According to Al Kamen, something distinctly odd is afoot with Stuart Bowen's office of the Special Inspector General for Iraq Reconstruction. The Army is in the process of outsourcing some and perhaps all the work of doing the investigations that Bowen oversees.

[The IG's quarterly reports] also must be quite taxing to produce, since it appears Bowen is outsourcing the effort. The Army Contracting Agency announced the other day that it is asking for private companies -- small businesses only -- "to procure all personnel, equipment, tools, materials, supervision, and other items and non-personal services necessary to perform data collection, analysis, design, formation and other project management support to ensure publication of the quarterly report."

Well, at least he's not outsourcing himself.


I have found nothing whatever about this initiative at the website of the Army Contracting Agency...not surprising, since it is pretty darned uncommunicative. Kamen is the only one who has the story; perhaps an insider contacted him with the news.

What the heck is going on? Do any of our readers know?

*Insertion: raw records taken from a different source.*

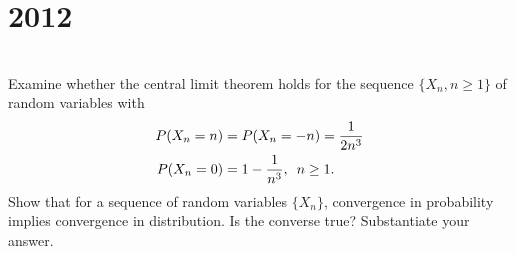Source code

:\section*{2012}
\vspace{-.5cm}
\hrulefill \smallskip\\
 Examine whether the central limit theorem holds for the sequence $\{ X_n, n \geq 1\}$ of random variables with
\[ \begin{aligned}
   P (X_n = n) &= P(X_n= -n) = \dfrac{1}{2n^3} \\
P(X_n =0) &= 1 - \frac{1}{n^3}, \enskip n\geq1. 
\end{aligned} \]
 Show that for a sequence of random variables $\{X_n\}$, convergence in probability implies convergence in distribution. Is the converse true? Substantiate your answer.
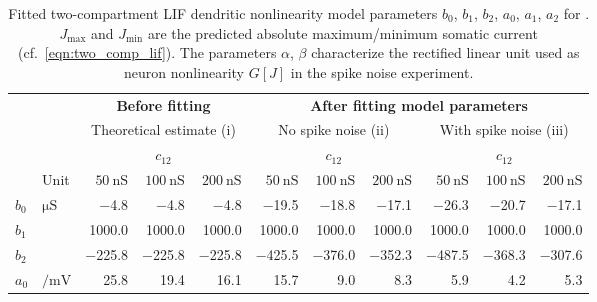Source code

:\begin{table}[h!]
	\fontsize{10pt}{1.25}\selectfont
	\caption[Fitted two-compartment LIF dendritic nonlinearity model parameters]{Fitted two-compartment LIF dendritic nonlinearity model parameters $b_0$, $b_1$, $b_2$, $a_0$, $a_1$, $a_2$ for .
	$J_\mathrm{max}$ and $J_\mathrm{min}$ are the predicted absolute maximum/minimum somatic current (cf.~\cref{eqn:two_comp_lif}).
	The parameters $\alpha$, $\beta$ characterize the rectified linear unit used as neuron nonlinearity $G[J]$ in the spike noise experiment.}
	\renewcommand{\arraystretch}{1.2}
	\small
	\centering
	\sffamily
	\vspace{0.25cm}
	\begin{tabular}{l l   r r r   r r r   r r r}
		\toprule
			& & \multicolumn{3}{c}{\textbf{Before fitting}} & \multicolumn{6}{c}{\textbf{After fitting model parameters}} \\
		\cmidrule(l){3-5}
		\cmidrule(l){6-11}
		& & \multicolumn{3}{c}{Theoretical estimate (i)} &
		    \multicolumn{3}{c}{No spike noise (ii)} &
		    \multicolumn{3}{c}{With spike noise (iii)} \\
		\cmidrule(l){3-5}
		\cmidrule(l){6-8}
		\cmidrule(l){9-11}
		& & \multicolumn{3}{c}{$c_{12}$} &
		\multicolumn{3}{c}{$c_{12}$} &
		\multicolumn{3}{c}{$c_{12}$} \\
		& Unit &
		$\SI{50}{\nano\siemens}$ &
		$\SI{100}{\nano\siemens}$ &		
		$\SI{200}{\nano\siemens}$ &		
		$\SI{50}{\nano\siemens}$ &
		$\SI{100}{\nano\siemens}$ &
		$\SI{200}{\nano\siemens}$ &
		$\SI{50}{\nano\siemens}$ &
		$\SI{100}{\nano\siemens}$ &		
		$\SI{200}{\nano\siemens}$ \\
		\cmidrule(r){1-2}
		\cmidrule(l){3-5}
		\cmidrule(l){6-8}
		\cmidrule(l){9-11}

		$b_0$ & $\si{\micro\siemens}$ &
		\num{-4.8} & \num{-4.8} & \num{-4.8} &
		\num{-19.5} & \num{-18.8} & \num{-17.1} &
		\num{-26.3} & \num{-20.7} & \num{-17.1}
		\\

		$b_1$ & &
		\num{1000.0} & \num{1000.0} & \num{1000.0} &
		\num{1000.0} & \num{1000.0} & \num{1000.0} &
		\num{1000.0} & \num{1000.0} & \num{1000.0} \\

		$b_2$ & &
		\num{-225.8} & \num{-225.8} & \num{-225.8} &
		\num{-425.5} & \num{-376.0} & \num{-352.3} &
		\num{-487.5} & \num{-368.3} & \num{-307.6} \\

		$a_0$ & $\si{\per\milli\volt}$ &
		\num{25.8} & \num{19.4} & \num{16.1} &
		\num{15.7} & \num{9.0} & \num{8.3} &
		\num{5.9} & \num{4.2} & \num{5.3} \\


\end{tabular}
\end{table}
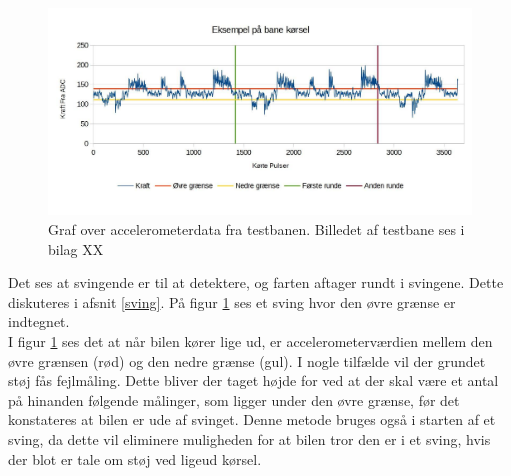\begin{figure}[h!]
\centering
\includegraphics[scale=0.25]{./Graphics/banekorsel}
\caption{Graf over accelerometerdata fra testbanen. Billedet af testbane ses i bilag XX}
\label{testbanegraf}
\end{figure}


Det ses at svingende er til at detektere, og farten aftager rundt i svingene. Dette diskuteres i afsnit \ref{sving}. På figur \ref{testbanegraf} ses et sving hvor den øvre grænse er indtegnet.\\



I figur \ref{testbanegraf} ses det at når bilen kører lige ud, er accelerometerværdien mellem den øvre grænsen (rød) og den nedre grænse (gul). I nogle tilfælde vil der grundet støj fås fejlmåling. Dette bliver der taget højde for ved at der skal være et antal på hinanden følgende målinger, som ligger under den øvre grænse, før det konstateres at bilen er ude af svinget. Denne metode bruges også i starten af et sving, da dette vil eliminere muligheden for at bilen tror den er i et sving, hvis der blot er tale om støj ved ligeud kørsel.\\



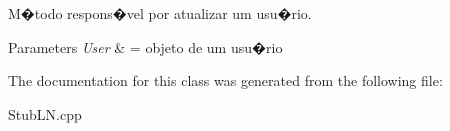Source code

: M�todo respons�vel por atualizar um usu�rio. 


\begin{DoxyParams}{Parameters}
{\em User} & = objeto de um usu�rio \\
\hline
\end{DoxyParams}


The documentation for this class was generated from the following file\-:\begin{DoxyCompactItemize}
\item 
Stub\-L\-N.\-cpp\end{DoxyCompactItemize}

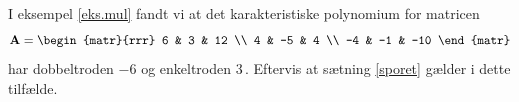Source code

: \begin{exercise}
I eksempel \ref{eks.mul} fandt vi at det karakteristiske polynomium for matricen
\begin{equation*}
\mA = \begin{matr}{rrr} 6 & 3 & 12 \\ 4 & -5 & 4 \\ -4 & -1 & -10 \end{matr}
\end{equation*}
har dobbeltroden $-6$ og enkeltroden $3\,.$ Eftervis at sætning \ref{sporet} gælder i dette tilfælde.
\end{exercise}

 



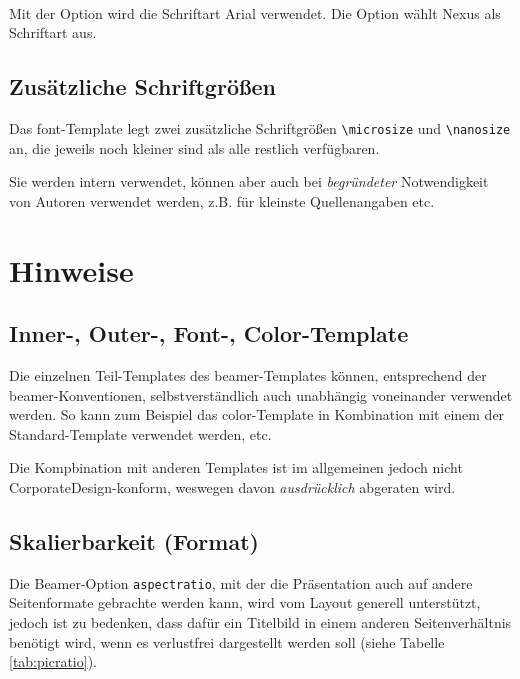\begin{Declaration}
  \\
\end{Declaration}

Mit der Option  wird die Schriftart Arial verwendet.
Die Option  wählt Nexus als Schriftart aus.

\subsection{Zusätzliche Schriftgrößen}

Das font-Template legt zwei zusätzliche Schriftgrößen \lstinline{\microsize}
und \lstinline{\nanosize} an, die jeweils noch kleiner sind als alle restlich
verfügbaren.

Sie werden intern verwendet, können aber auch bei \emph{begründeter}
Notwendigkeit von Autoren verwendet werden, z.B. für kleinste Quellenangaben
etc.


\section{Hinweise}

\subsection{Inner-, Outer-, Font-, Color-Template}

Die einzelnen Teil-Templates des beamer-Templates können,
entsprechend der beamer-Konventionen, selbstverständlich
auch unabhängig voneinander verwendet werden.
So kann zum Beispiel das color-Template in Kombination mit einem der
Standard-Template verwendet werden, etc.

Die Kompbination mit anderen Templates ist im allgemeinen jedoch nicht
CorporateDesign-konform, weswegen davon \emph{ausdrücklich} abgeraten wird.

\subsection{Skalierbarkeit (Format)}

Die Beamer-Option \lstinline{aspectratio}, mit der die Präsentation auch auf
andere Seitenformate gebrachte werden kann, wird vom Layout generell
unterstützt, jedoch ist zu bedenken, dass dafür ein Titelbild in einem anderen
Seitenverhältnis benötigt wird, wenn es verlustfrei dargestellt werden soll
(siehe Tabelle \ref{tab:picratio}).

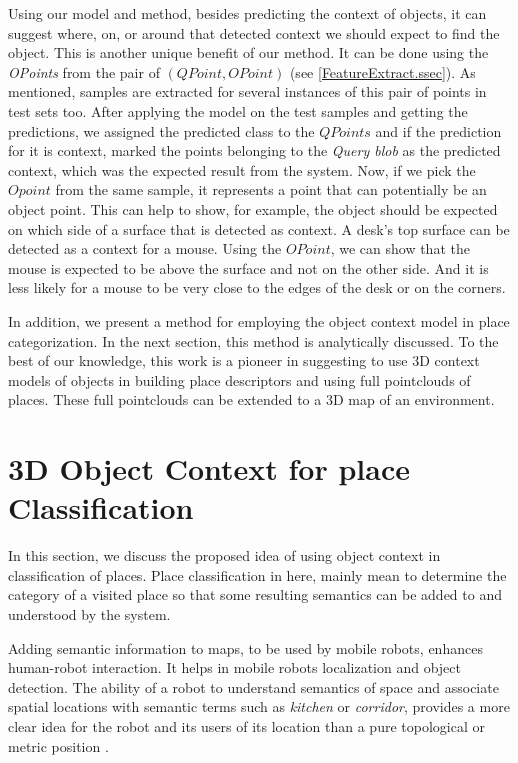 Using our model and method, besides predicting the context of objects, it can suggest where, on, or around that detected context we should expect to find the object. This is another unique benefit of our method. It can be done using the {\it OPoints} from the pair of $(QPoint, OPoint)$ (see  \ref{FeatureExtract.ssec}). As mentioned, samples are extracted for several instances of this pair of points in test sets too. After applying the model on the test samples and getting the predictions, we assigned the predicted class to the $QPoints$ and if the prediction for it is context, marked the points belonging to the {\it Query blob} as the predicted context, which was the expected result from the system. Now, if we pick the $Opoint$ from the same sample, it represents a point that can potentially be an object point. This can help to show, for example, the object should be expected on which side of a surface that is detected as context. A desk's top surface can be detected as a context for a mouse. Using the $OPoint$, we can show that the mouse is expected to be above the surface and not on the other side. And it is less likely for a mouse to be very close to the edges of the desk or on the corners.

In addition, we present a method for employing the object context model in place categorization.  In the next section, this method is analytically discussed. To the best of our knowledge, this work is a pioneer in suggesting to use 3D context models of objects in building place descriptors and using full pointclouds of places. These full pointclouds can be extended to a 3D map of an environment.

\section{3D Object Context for place Classification}
\label{3D Object Context for place Classification.sec}

In this section, we discuss the proposed idea of using object context in classification of places.
Place classification in here, mainly mean to determine the category of a visited place so that some resulting semantics 
can be added to and understood by the system.

Adding semantic information to maps, to be used by mobile robots, enhances human-robot interaction.
It helps in mobile robots localization and object detection.
The ability of a robot to understand semantics of space and associate spatial locations with semantic terms 
such as {\it kitchen} or {\it corridor}, provides a more clear idea for the robot and its users of its location than a pure 
topological or metric position \cite{pronobis2011phd}.   

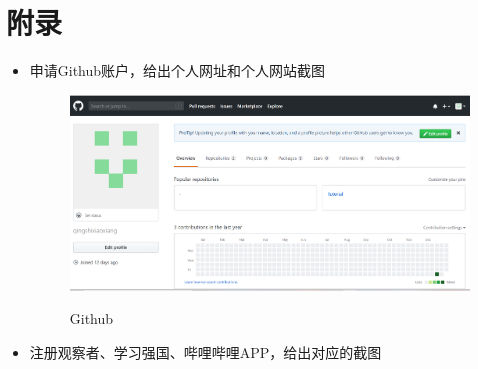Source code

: \documentclass{article}
\begin{document}
\section{附录}
\begin{itemize}
    \item 申请Github账户，给出个人网址和个人网站截图
    \begin{figure}[h!]
    	\centering
    	\includegraphics[scale=0.25]{github}
    	\label{fig:github}
    	\caption{Github}
    \end{figure}
    \item 注册观察者、学习强国、哔哩哔哩APP，给出对应的截图
    \begin{figure}[h!]
    \centering

\end{figure}
\end{itemize}
\end{document}
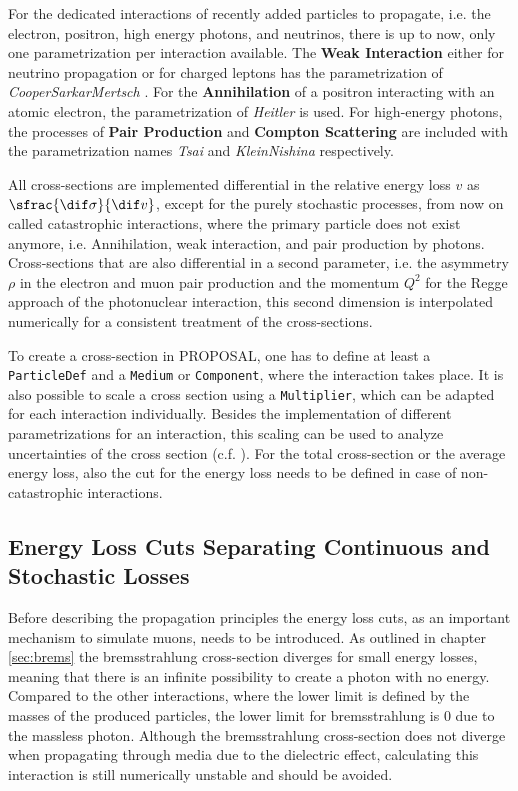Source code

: For the dedicated interactions of recently added particles to propagate, i.e. the electron, positron, high energy photons, and neutrinos, there is up to now, only one parametrization per interaction available.
The \textbf{Weak Interaction} either for neutrino propagation or for charged leptons has the parametrization of \textit{CooperSarkarMertsch} \cite{CSMS11NuXsection}.
For the \textbf{Annihilation} of a positron interacting with an atomic electron, the parametrization of \textit{Heitler} \cite{Heitler54} is used.
For high-energy photons, the processes of \textbf{Pair Production} and \textbf{Compton Scattering} are included with the parametrization names \textit{Tsai} and \textit{KleinNishina} respectively.

All cross-sections are implemented differential in the relative energy loss $v$ as $\sfrac{\dif \sigma}{\dif v}$, except for the purely stochastic processes, from now on called catastrophic interactions, where the primary particle does not exist anymore, i.e. Annihilation, weak interaction, and pair production by photons.
Cross-sections that are also differential in a second parameter, i.e. the asymmetry $\rho$ in the electron and muon pair production and the momentum $Q^2$ for the Regge approach of the photonuclear interaction, this second dimension is interpolated numerically for a consistent treatment of the cross-sections.

To create a cross-section in PROPOSAL, one has to define at least a \texttt{ParticleDef} and a \texttt{Medium} or \texttt{Component}, where the interaction takes place.
It is also possible to scale a cross section using a \texttt{Multiplier}, which can be adapted for each interaction individually.
Besides the implementation of different parametrizations for an interaction, this scaling can be used to analyze uncertainties of the cross section (c.f. ).
For the total cross-section or the average energy loss, also the cut for the energy loss needs to be defined in case of non-catastrophic interactions.

%

\subsection{Energy Loss Cuts Separating Continuous and Stochastic Losses} \label{sec:ecuts}

Before describing the propagation principles the energy loss cuts, as an important mechanism to simulate muons, needs to be introduced.
As outlined in chapter \ref{sec:brems} the bremsstrahlung cross-section diverges for small energy losses, meaning that there is an infinite possibility to create a photon with no energy.
Compared to the other interactions, where the lower limit is defined by the masses of the produced particles, the lower limit for bremsstrahlung is \num{0} due to the massless photon.
Although the bremsstrahlung cross-section does not diverge when propagating through media due to the dielectric effect, calculating this interaction is still numerically unstable and should be avoided.

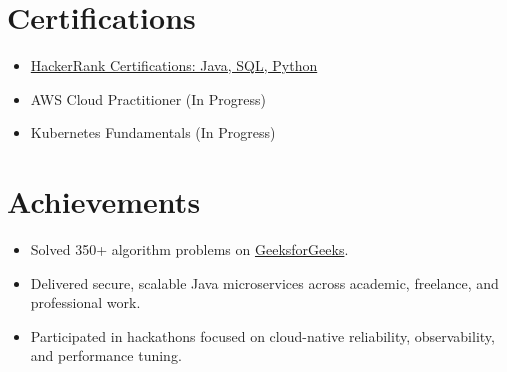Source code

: \documentclass[letterpaper,11pt]{article}
\begin{document}
\section{Certifications}
\begin{itemize}[leftmargin=0.15in,label={},topsep=0pt,noitemsep]
    \item \href{https://www.hackerrank.com/certificates/9eae88324e5d}{HackerRank Certifications: Java, SQL, Python}
    \item AWS Cloud Practitioner (In Progress)
    \item Kubernetes Fundamentals (In Progress)
\end{itemize}

\section{Achievements}
\begin{itemize}[leftmargin=0.15in,label={},topsep=0pt,noitemsep]
    \item Solved 350+ algorithm problems on \href{https://www.geeksforgeeks.org/user/vishal362patel/}{GeeksforGeeks}.
    \item Delivered secure, scalable Java microservices across academic, freelance, and professional work.
    \item Participated in hackathons focused on cloud-native reliability, observability, and performance tuning.
\end{itemize}
\end{document}
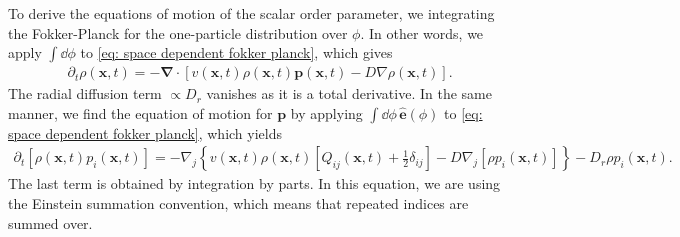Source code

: To derive the equations of motion of the scalar order parameter, we integrating the Fokker-Planck for the one-particle distribution over $\phi$.
In other words, we apply $\int \dd \phi$ to \autoref{eq: space dependent fokker planck}, which gives
%
\begin{align}\label{eq: density FP}
    \partial_t \rho(\bm x, t)
    = 
    - \bm \nabla \cdot [ v(\bm x, t) \rho(\bm x, t) \bm p(\bm x, t) - D \nabla \rho(\bm x, t)].
\end{align}
%
The radial diffusion term $\propto D_r$ vanishes as it is a total derivative.
In the same manner, we find the equation of motion for $\bm p$ by applying $\int \dd\phi \, \hat{\bm e}(\phi)$ to \autoref{eq: space dependent fokker planck}, which yields
%
\begin{align} \label{eq: polarity FP}
    \partial_t [\rho(\bm x, t)  p_i(\bm x, t)]
    =
    -
    \nabla_{j}
    \left\{
        v(\bm x, t) \rho(\bm x, t) \left[ Q_{ij}(\bm x, t) + \frac{ 1 }{ 2 }  \delta_{ij}\right]
        - D \nabla_j [\rho p_i(\bm x, t)]
    \right\}
    - D_r \rho p_i(\bm x, t).
\end{align}
%
The last term is obtained by integration by parts.
In this equation, we are using the Einstein summation convention, which means that repeated indices are summed over.

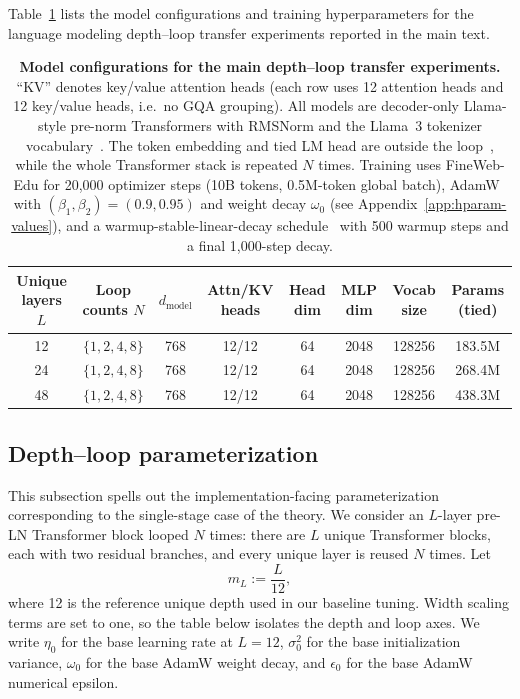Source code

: Table~\ref{tab:lm-model-config} lists the model configurations and training hyperparameters for the language modeling depth--loop transfer experiments reported in the main text.

\begin{table}[t]
\centering
\footnotesize
\setlength{\tabcolsep}{4pt}
\begin{tabular}{@{}cccccccc@{}}
\toprule
Unique layers $L$ & Loop counts $N$ & $d_{\mathrm{model}}$ & Attn/KV heads & Head dim & MLP dim & Vocab size & Params (tied) \\
\midrule
12 & $\{1,2,4,8\}$ & 768 & 12/12 & 64 & 2048 & 128256 & 183.5M \\
24 & $\{1,2,4,8\}$ & 768 & 12/12 & 64 & 2048 & 128256 & 268.4M \\
48 & $\{1,2,4,8\}$ & 768 & 12/12 & 64 & 2048 & 128256 & 438.3M \\
\bottomrule
\end{tabular}
\caption{
\textbf{Model configurations for the main depth--loop transfer experiments.}
``KV'' denotes key/value attention heads (each row uses 12 attention heads and 12 key/value heads, i.e.\ no GQA grouping).
All models are decoder-only Llama-style pre-norm Transformers with RMSNorm and the Llama~3 tokenizer vocabulary~\citep{DBLP:conf/nips/VaswaniSPUJGKP17,DBLP:journals/corr/abs-2302-13971,dubey2024llama,DBLP:conf/icml/XiongYHZZXZLWL20,DBLP:conf/nips/ZhangS19a}.
The token embedding and tied LM head are outside the loop~\citep{DBLP:conf/eacl/PressW17}, while the whole Transformer stack is repeated $N$ times.
Training uses FineWeb-Edu for 20{,}000 optimizer steps (10B tokens, 0.5M-token global batch), AdamW~\citep{DBLP:conf/iclr/LoshchilovH19} with $(\beta_1,\beta_2)=(0.9,0.95)$ and weight decay $\omega_0$ (see Appendix~\ref{app:hparam-values}), and a warmup-stable-linear-decay schedule~\citep{DBLP:journals/corr/abs-2410-05192} with 500 warmup steps and a final 1{,}000-step decay.
}
\label{tab:lm-model-config}
\end{table}

\subsection{Depth--loop parameterization}
\label{app:completep-loop-table}

This subsection spells out the implementation-facing parameterization
corresponding to the single-stage case of the theory.  We consider an
$L$-layer pre-LN Transformer block looped $N$ times: there are $L$ unique Transformer blocks, each with two residual branches, and every unique layer is reused $N$ times.  Let
\[
  m_L := \frac{L}{12},
\]
where 12 is the reference unique depth used in our baseline tuning.  Width
scaling terms are set to one, so the table below isolates the depth and loop
axes.  We write $\eta_0$ for the base learning rate at $L=12$,
$\sigma_0^2$ for the base initialization variance, $\omega_0$ for the base
AdamW weight decay, and $\epsilon_0$ for the base AdamW numerical epsilon.

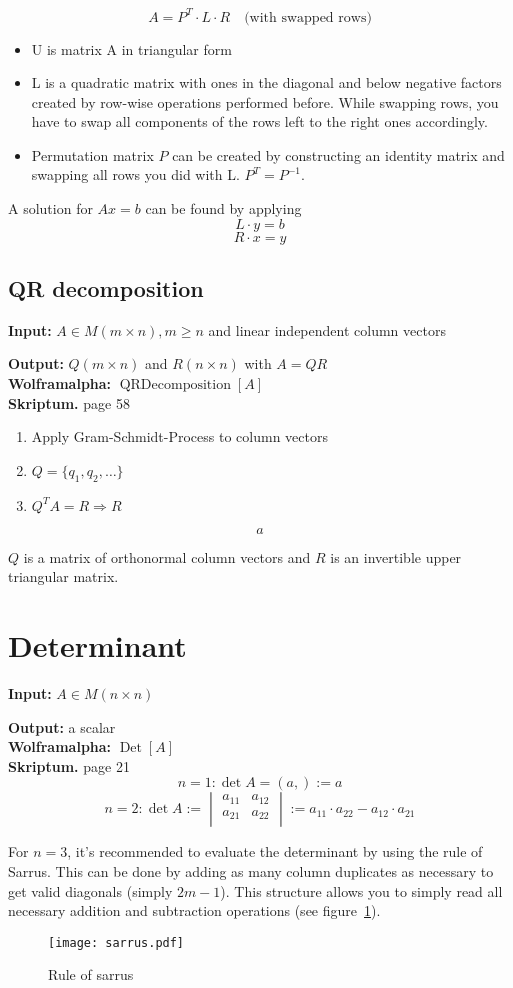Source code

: \documentclass[a4paper,twocolumn]{article}
\newcommand{\io}[2]{{\par\noindent\textbf{Input:} #1 \\}{\textbf{Output:} #2 \\}}
\newcommand{\wa}[1]{\textbf{Wolframalpha:} $#1$ \\}
\newcommand{\scriptref}[1]{\textbf{Skriptum.} page #1 \\}
\begin{document}
\[
    A = P^T \cdot L \cdot R
    \quad\text{(with swapped rows)}
\]
%
\begin{itemize}
  \item U is matrix A in triangular form
  \item L is a quadratic matrix with ones in the diagonal and below
        negative factors created by row-wise operations performed before.
        While swapping rows, you have to swap all components of the rows
        left to the right ones accordingly.
  \item Permutation matrix $P$ can be created by constructing an identity
        matrix and swapping all rows you did with L. $P^T = P^{-1}$.
\end{itemize}

A solution for $Ax = b$ can be found by applying
\[
    L\cdot y = b
\] \[
    R\cdot x = y
\]

\subsection{QR decomposition}

\io{$A \in M(m\times n), m \geq n$ and linear independent column vectors}
    {$Q(m\times n)$ and $R(n\times n)$ with $A = QR$}
\wa{\operatorname{QRDecomposition}[A]}
\scriptref{58}
%
\begin{enumerate}
  \item Apply Gram-Schmidt-Process to column vectors
  \item $Q = \{q_1, q_2, \ldots\}$
  \item $Q^T A = R \Rightarrow R$
\end{enumerate}
\[
    a
\]

$Q$ is a matrix of orthonormal column vectors and $R$ is an invertible upper
triangular matrix.

\section{Determinant}

\io{$A \in M(n\times n)$}{a scalar}
\wa{\operatorname{Det}[A]}
\scriptref{21}
%
\[
    n=1: \det{A} = (a,) := a
\] \[
    n=2: \det{A} := \begin{vmatrix}
        a_{11} & a_{12} \\
        a_{21} & a_{22} \\
    \end{vmatrix} :=
    a_{11}\cdot a_{22} - a_{12}\cdot a_{21}
\]

For $n=3$, it's recommended to evaluate the determinant by using
the rule of Sarrus.
This can be done by adding as many column duplicates as necessary to
get valid diagonals (simply $2m - 1$). This structure allows you to simply
read all necessary addition and subtraction operations
(see figure~\ref{fig:sarrus}).
%
\begin{figure}[h]
  \begin{center}
    \texttt{[image: sarrus.pdf]}
    \caption{Rule of sarrus}
    \label{fig:sarrus}
  \end{center}
\end{figure}
\end{document}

On the face of it, outsourcing such critical and politically embarrassing investigations smells fishy, particularly given the heightened tensions over the Iraq debacle inside Washington.

On the other hand, Bowen has been accused in the past of being sloppy and supercilious in overseeing the work, and of indulging in unnecessarily expensive bells & whistles in the production of these quarterly reports. Those allegations came mainly from several former employees. So it could be that the outsourcing of his staff of investigators (if that is what Kamen's information points toward) was a response to that controversy or grew out of the investigation into it by the President's Council on Integrity and Efficiency.

I've argued in the past that the PCIE investigation of Bowen looked suspiciously like retribution from the Bush administration. The quarterly reports from Bowen's office have been much more damning of the situation in Iraq than nearly all other government publications.

It's also just possible, given the Bush administration's mania for privatizing as much of the federal workforce as possible, that Bowen's office is getting carved up in the name of "efficiency".